Leaving out every line before the one with "外务省基于这两项准则，一直以", write out the rest of the records below exactly.

——————

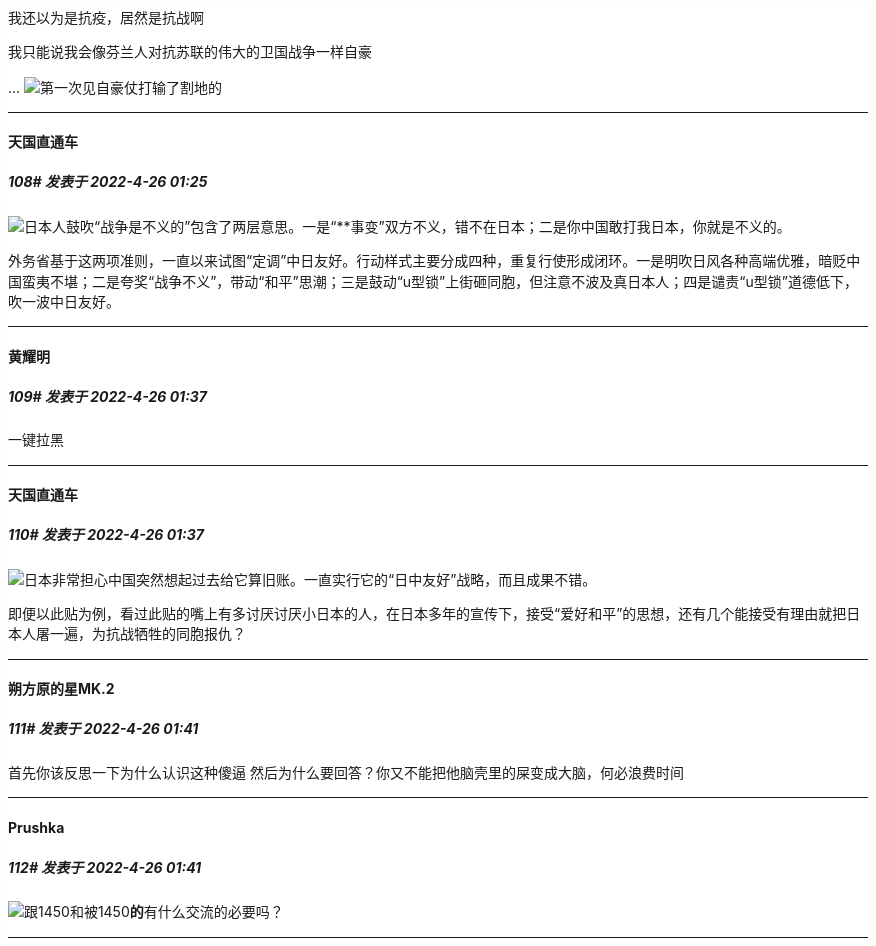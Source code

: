 我还以为是抗疫，居然是抗战啊

我只能说我会像芬兰人对抗苏联的伟大的卫国战争一样自豪

 ...</blockquote>
<img src="https://static.saraba1st.com/image/smiley/face2017/066.png" referrerpolicy="no-referrer">第一次见自豪仗打输了割地的



*****

####  天国直通车  
##### 108#       发表于 2022-4-26 01:25

<img src="https://static.saraba1st.com/image/smiley/face2017/053.png" referrerpolicy="no-referrer">日本人鼓吹“战争是不义的”包含了两层意思。一是“**事变”双方不义，错不在日本；二是你中国敢打我日本，你就是不义的。

外务省基于这两项准则，一直以来试图“定调”中日友好。行动样式主要分成四种，重复行使形成闭环。一是明吹日风各种高端优雅，暗贬中国蛮夷不堪；二是夸奖“战争不义”，带动“和平”思潮；三是鼓动“u型锁”上街砸同胞，但注意不波及真日本人；四是谴责“u型锁”道德低下，吹一波中日友好。



*****

####  黄耀明  
##### 109#       发表于 2022-4-26 01:37

一键拉黑

*****

####  天国直通车  
##### 110#       发表于 2022-4-26 01:37

<img src="https://static.saraba1st.com/image/smiley/face2017/048.png" referrerpolicy="no-referrer">日本非常担心中国突然想起过去给它算旧账。一直实行它的“日中友好”战略，而且成果不错。

即便以此贴为例，看过此贴的嘴上有多讨厌讨厌小日本的人，在日本多年的宣传下，接受“爱好和平”的思想，还有几个能接受有理由就把日本人屠一遍，为抗战牺牲的同胞报仇？

*****

####  朔方原的星MK.2  
##### 111#       发表于 2022-4-26 01:41

首先你该反思一下为什么认识这种傻逼
然后为什么要回答？你又不能把他脑壳里的屎变成大脑，何必浪费时间

*****

####  Prushka  
##### 112#       发表于 2022-4-26 01:41

<img src="https://static.saraba1st.com/image/smiley/face2017/048.png" referrerpolicy="no-referrer">跟1450和被1450**的**有什么交流的必要吗？



*****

——————

— Exercise response —
外务省基于这两项准则，一直以来试图“定调”中日友好。行动样式主要分成四种，重复行使形成闭环。一是明吹日风各种高端优雅，暗贬中国蛮夷不堪；二是夸奖“战争不义”，带动“和平”思潮；三是鼓动“u型锁”上街砸同胞，但注意不波及真日本人；四是谴责“u型锁”道德低下，吹一波中日友好。



*****

####  黄耀明  
##### 109#       发表于 2022-4-26 01:37

一键拉黑

*****

####  天国直通车  
##### 110#       发表于 2022-4-26 01:37

<img src="https://static.saraba1st.com/image/smiley/face2017/048.png" referrerpolicy="no-referrer">日本非常担心中国突然想起过去给它算旧账。一直实行它的“日中友好”战略，而且成果不错。

即便以此贴为例，看过此贴的嘴上有多讨厌讨厌小日本的人，在日本多年的宣传下，接受“爱好和平”的思想，还有几个能接受有理由就把日本人屠一遍，为抗战牺牲的同胞报仇？

*****

####  朔方原的星MK.2  
##### 111#       发表于 2022-4-26 01:41

首先你该反思一下为什么认识这种傻逼
然后为什么要回答？你又不能把他脑壳里的屎变成大脑，何必浪费时间

*****

####  Prushka  
##### 112#       发表于 2022-4-26 01:41

<img src="https://static.saraba1st.com/image/smiley/face2017/048.png" referrerpolicy="no-referrer">跟1450和被1450**的**有什么交流的必要吗？



*****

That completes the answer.